Could you restate every entry word for word, minus the pictures?

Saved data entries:
* * *

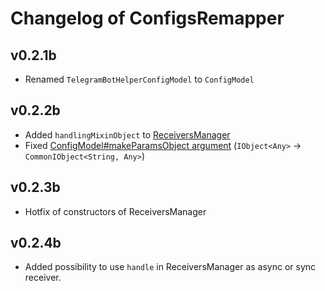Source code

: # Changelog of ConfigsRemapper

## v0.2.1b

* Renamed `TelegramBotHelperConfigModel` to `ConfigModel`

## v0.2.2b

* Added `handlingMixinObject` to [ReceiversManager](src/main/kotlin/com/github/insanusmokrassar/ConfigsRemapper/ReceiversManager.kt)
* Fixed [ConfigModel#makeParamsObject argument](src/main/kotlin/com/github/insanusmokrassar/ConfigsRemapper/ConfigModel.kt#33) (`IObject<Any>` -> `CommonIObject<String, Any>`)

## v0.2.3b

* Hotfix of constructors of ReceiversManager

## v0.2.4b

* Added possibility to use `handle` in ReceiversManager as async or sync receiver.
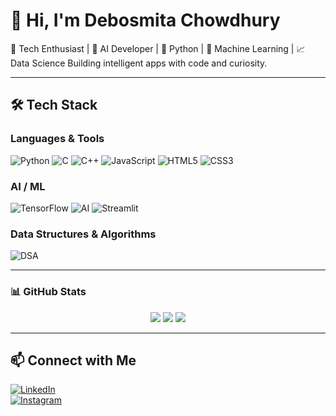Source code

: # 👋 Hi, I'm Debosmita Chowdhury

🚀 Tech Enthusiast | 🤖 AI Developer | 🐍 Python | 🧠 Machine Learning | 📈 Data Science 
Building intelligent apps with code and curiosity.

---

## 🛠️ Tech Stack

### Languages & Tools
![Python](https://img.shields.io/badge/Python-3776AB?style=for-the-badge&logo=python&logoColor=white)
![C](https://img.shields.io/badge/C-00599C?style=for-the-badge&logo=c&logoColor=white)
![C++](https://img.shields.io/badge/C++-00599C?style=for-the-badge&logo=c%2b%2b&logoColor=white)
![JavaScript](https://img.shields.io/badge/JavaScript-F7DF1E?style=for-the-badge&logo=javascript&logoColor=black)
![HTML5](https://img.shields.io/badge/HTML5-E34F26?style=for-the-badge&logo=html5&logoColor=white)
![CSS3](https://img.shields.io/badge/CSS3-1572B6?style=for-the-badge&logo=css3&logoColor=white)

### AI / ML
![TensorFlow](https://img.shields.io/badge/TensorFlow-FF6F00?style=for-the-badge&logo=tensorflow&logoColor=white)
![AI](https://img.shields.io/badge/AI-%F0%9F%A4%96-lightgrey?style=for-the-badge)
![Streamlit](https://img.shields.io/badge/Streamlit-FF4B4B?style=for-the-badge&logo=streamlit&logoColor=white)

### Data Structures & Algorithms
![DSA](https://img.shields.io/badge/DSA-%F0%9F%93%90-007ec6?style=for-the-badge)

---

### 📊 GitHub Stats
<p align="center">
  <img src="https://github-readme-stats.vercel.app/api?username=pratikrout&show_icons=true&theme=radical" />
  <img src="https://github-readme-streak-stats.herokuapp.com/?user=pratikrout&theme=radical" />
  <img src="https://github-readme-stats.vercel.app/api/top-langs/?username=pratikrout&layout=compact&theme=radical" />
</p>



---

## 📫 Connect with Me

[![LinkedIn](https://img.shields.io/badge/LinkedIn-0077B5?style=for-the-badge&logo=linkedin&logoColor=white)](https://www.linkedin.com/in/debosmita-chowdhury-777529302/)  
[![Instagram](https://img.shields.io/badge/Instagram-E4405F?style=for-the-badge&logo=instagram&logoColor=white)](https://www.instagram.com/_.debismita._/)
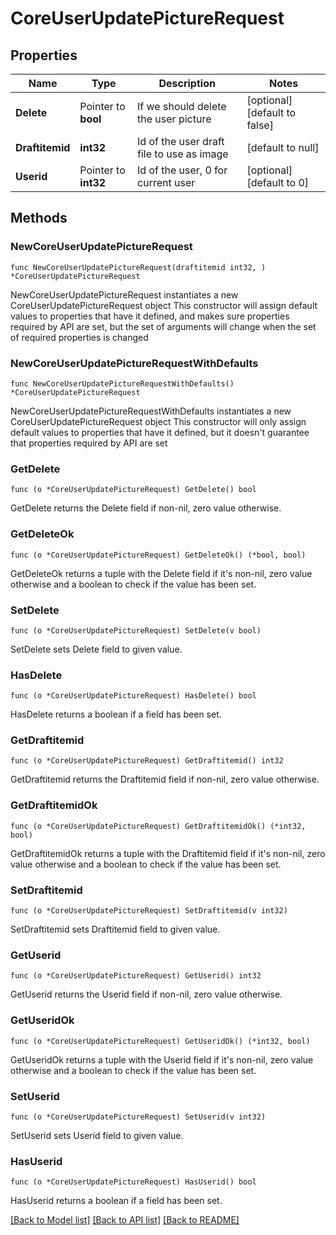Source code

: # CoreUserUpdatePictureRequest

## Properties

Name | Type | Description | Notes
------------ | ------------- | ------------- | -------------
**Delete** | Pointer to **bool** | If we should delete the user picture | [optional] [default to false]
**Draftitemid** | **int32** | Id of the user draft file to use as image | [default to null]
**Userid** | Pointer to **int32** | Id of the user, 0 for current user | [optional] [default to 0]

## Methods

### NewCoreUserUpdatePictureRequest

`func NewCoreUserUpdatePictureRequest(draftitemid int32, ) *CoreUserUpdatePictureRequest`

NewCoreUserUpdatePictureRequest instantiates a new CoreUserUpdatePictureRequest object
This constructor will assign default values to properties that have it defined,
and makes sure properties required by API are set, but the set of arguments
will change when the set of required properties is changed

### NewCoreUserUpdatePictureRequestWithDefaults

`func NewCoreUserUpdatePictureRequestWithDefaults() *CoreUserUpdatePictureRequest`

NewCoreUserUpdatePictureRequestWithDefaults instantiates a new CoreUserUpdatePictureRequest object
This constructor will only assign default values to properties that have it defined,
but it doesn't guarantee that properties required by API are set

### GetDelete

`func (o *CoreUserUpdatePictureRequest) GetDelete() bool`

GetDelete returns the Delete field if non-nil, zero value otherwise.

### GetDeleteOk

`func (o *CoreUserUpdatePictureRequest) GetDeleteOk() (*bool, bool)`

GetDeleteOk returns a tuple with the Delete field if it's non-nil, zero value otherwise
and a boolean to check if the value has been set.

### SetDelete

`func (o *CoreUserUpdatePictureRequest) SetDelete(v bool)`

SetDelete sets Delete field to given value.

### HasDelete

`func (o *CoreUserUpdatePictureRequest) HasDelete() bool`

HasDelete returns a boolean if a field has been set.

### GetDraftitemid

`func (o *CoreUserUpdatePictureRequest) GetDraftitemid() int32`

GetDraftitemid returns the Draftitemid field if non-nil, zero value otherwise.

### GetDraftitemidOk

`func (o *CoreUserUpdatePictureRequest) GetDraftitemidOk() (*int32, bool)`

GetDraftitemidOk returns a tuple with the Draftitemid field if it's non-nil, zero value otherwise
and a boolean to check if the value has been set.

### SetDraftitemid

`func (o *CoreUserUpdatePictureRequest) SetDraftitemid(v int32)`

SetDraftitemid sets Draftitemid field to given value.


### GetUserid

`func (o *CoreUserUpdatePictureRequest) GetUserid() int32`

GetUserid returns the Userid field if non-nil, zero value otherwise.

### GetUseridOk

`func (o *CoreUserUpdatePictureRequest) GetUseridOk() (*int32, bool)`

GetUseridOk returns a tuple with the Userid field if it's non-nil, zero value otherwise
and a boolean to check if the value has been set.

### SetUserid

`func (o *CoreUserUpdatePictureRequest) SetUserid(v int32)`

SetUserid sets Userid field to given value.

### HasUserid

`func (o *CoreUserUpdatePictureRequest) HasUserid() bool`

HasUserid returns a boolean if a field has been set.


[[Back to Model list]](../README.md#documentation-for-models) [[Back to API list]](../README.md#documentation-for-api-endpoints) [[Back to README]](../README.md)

* * *

# [Solution to this task]
Source code

: # Changelog of ConfigsRemapper

## v0.2.1b

* Renamed `TelegramBotHelperConfigModel` to `ConfigModel`

## v0.2.2b

* Added `handlingMixinObject` to [ReceiversManager](src/main/kotlin/com/github/insanusmokrassar/ConfigsRemapper/ReceiversManager.kt)
* Fixed [ConfigModel#makeParamsObject argument](src/main/kotlin/com/github/insanusmokrassar/ConfigsRemapper/ConfigModel.kt#33) (`IObject<Any>` -> `CommonIObject<String, Any>`)

## v0.2.3b

* Hotfix of constructors of ReceiversManager

## v0.2.4b

* Added possibility to use `handle` in ReceiversManager as async or sync receiver.
Source code

: # 👋 Hi, I'm Debosmita Chowdhury

🚀 Tech Enthusiast | 🤖 AI Developer | 🐍 Python | 🧠 Machine Learning | 📈 Data Science 
Building intelligent apps with code and curiosity.

---

## 🛠️ Tech Stack

### Languages & Tools
![Python](https://img.shields.io/badge/Python-3776AB?style=for-the-badge&logo=python&logoColor=white)
![C](https://img.shields.io/badge/C-00599C?style=for-the-badge&logo=c&logoColor=white)
![C++](https://img.shields.io/badge/C++-00599C?style=for-the-badge&logo=c%2b%2b&logoColor=white)
![JavaScript](https://img.shields.io/badge/JavaScript-F7DF1E?style=for-the-badge&logo=javascript&logoColor=black)
![HTML5](https://img.shields.io/badge/HTML5-E34F26?style=for-the-badge&logo=html5&logoColor=white)
![CSS3](https://img.shields.io/badge/CSS3-1572B6?style=for-the-badge&logo=css3&logoColor=white)

### AI / ML
![TensorFlow](https://img.shields.io/badge/TensorFlow-FF6F00?style=for-the-badge&logo=tensorflow&logoColor=white)
![AI](https://img.shields.io/badge/AI-%F0%9F%A4%96-lightgrey?style=for-the-badge)
![Streamlit](https://img.shields.io/badge/Streamlit-FF4B4B?style=for-the-badge&logo=streamlit&logoColor=white)

### Data Structures & Algorithms
![DSA](https://img.shields.io/badge/DSA-%F0%9F%93%90-007ec6?style=for-the-badge)

---

### 📊 GitHub Stats
<p align="center">
  <img src="https://github-readme-stats.vercel.app/api?username=pratikrout&show_icons=true&theme=radical" />
  <img src="https://github-readme-streak-stats.herokuapp.com/?user=pratikrout&theme=radical" />
  <img src="https://github-readme-stats.vercel.app/api/top-langs/?username=pratikrout&layout=compact&theme=radical" />
</p>



---

## 📫 Connect with Me

[![LinkedIn](https://img.shields.io/badge/LinkedIn-0077B5?style=for-the-badge&logo=linkedin&logoColor=white)](https://www.linkedin.com/in/debosmita-chowdhury-777529302/)  
[![Instagram](https://img.shields.io/badge/Instagram-E4405F?style=for-the-badge&logo=instagram&logoColor=white)](https://www.instagram.com/_.debismita._/)
Source code

: # CoreUserUpdatePictureRequest

## Properties

Name | Type | Description | Notes
------------ | ------------- | ------------- | -------------
**Delete** | Pointer to **bool** | If we should delete the user picture | [optional] [default to false]
**Draftitemid** | **int32** | Id of the user draft file to use as image | [default to null]
**Userid** | Pointer to **int32** | Id of the user, 0 for current user | [optional] [default to 0]

## Methods

### NewCoreUserUpdatePictureRequest

`func NewCoreUserUpdatePictureRequest(draftitemid int32, ) *CoreUserUpdatePictureRequest`

NewCoreUserUpdatePictureRequest instantiates a new CoreUserUpdatePictureRequest object
This constructor will assign default values to properties that have it defined,
and makes sure properties required by API are set, but the set of arguments
will change when the set of required properties is changed

### NewCoreUserUpdatePictureRequestWithDefaults

`func NewCoreUserUpdatePictureRequestWithDefaults() *CoreUserUpdatePictureRequest`

NewCoreUserUpdatePictureRequestWithDefaults instantiates a new CoreUserUpdatePictureRequest object
This constructor will only assign default values to properties that have it defined,
but it doesn't guarantee that properties required by API are set

### GetDelete

`func (o *CoreUserUpdatePictureRequest) GetDelete() bool`

GetDelete returns the Delete field if non-nil, zero value otherwise.

### GetDeleteOk

`func (o *CoreUserUpdatePictureRequest) GetDeleteOk() (*bool, bool)`

GetDeleteOk returns a tuple with the Delete field if it's non-nil, zero value otherwise
and a boolean to check if the value has been set.

### SetDelete

`func (o *CoreUserUpdatePictureRequest) SetDelete(v bool)`

SetDelete sets Delete field to given value.

### HasDelete

`func (o *CoreUserUpdatePictureRequest) HasDelete() bool`

HasDelete returns a boolean if a field has been set.

### GetDraftitemid

`func (o *CoreUserUpdatePictureRequest) GetDraftitemid() int32`

GetDraftitemid returns the Draftitemid field if non-nil, zero value otherwise.

### GetDraftitemidOk

`func (o *CoreUserUpdatePictureRequest) GetDraftitemidOk() (*int32, bool)`

GetDraftitemidOk returns a tuple with the Draftitemid field if it's non-nil, zero value otherwise
and a boolean to check if the value has been set.

### SetDraftitemid

`func (o *CoreUserUpdatePictureRequest) SetDraftitemid(v int32)`

SetDraftitemid sets Draftitemid field to given value.


### GetUserid

`func (o *CoreUserUpdatePictureRequest) GetUserid() int32`

GetUserid returns the Userid field if non-nil, zero value otherwise.

### GetUseridOk

`func (o *CoreUserUpdatePictureRequest) GetUseridOk() (*int32, bool)`

GetUseridOk returns a tuple with the Userid field if it's non-nil, zero value otherwise
and a boolean to check if the value has been set.

### SetUserid

`func (o *CoreUserUpdatePictureRequest) SetUserid(v int32)`

SetUserid sets Userid field to given value.

### HasUserid

`func (o *CoreUserUpdatePictureRequest) HasUserid() bool`

HasUserid returns a boolean if a field has been set.


[[Back to Model list]](../README.md#documentation-for-models) [[Back to API list]](../README.md#documentation-for-api-endpoints) [[Back to README]](../README.md)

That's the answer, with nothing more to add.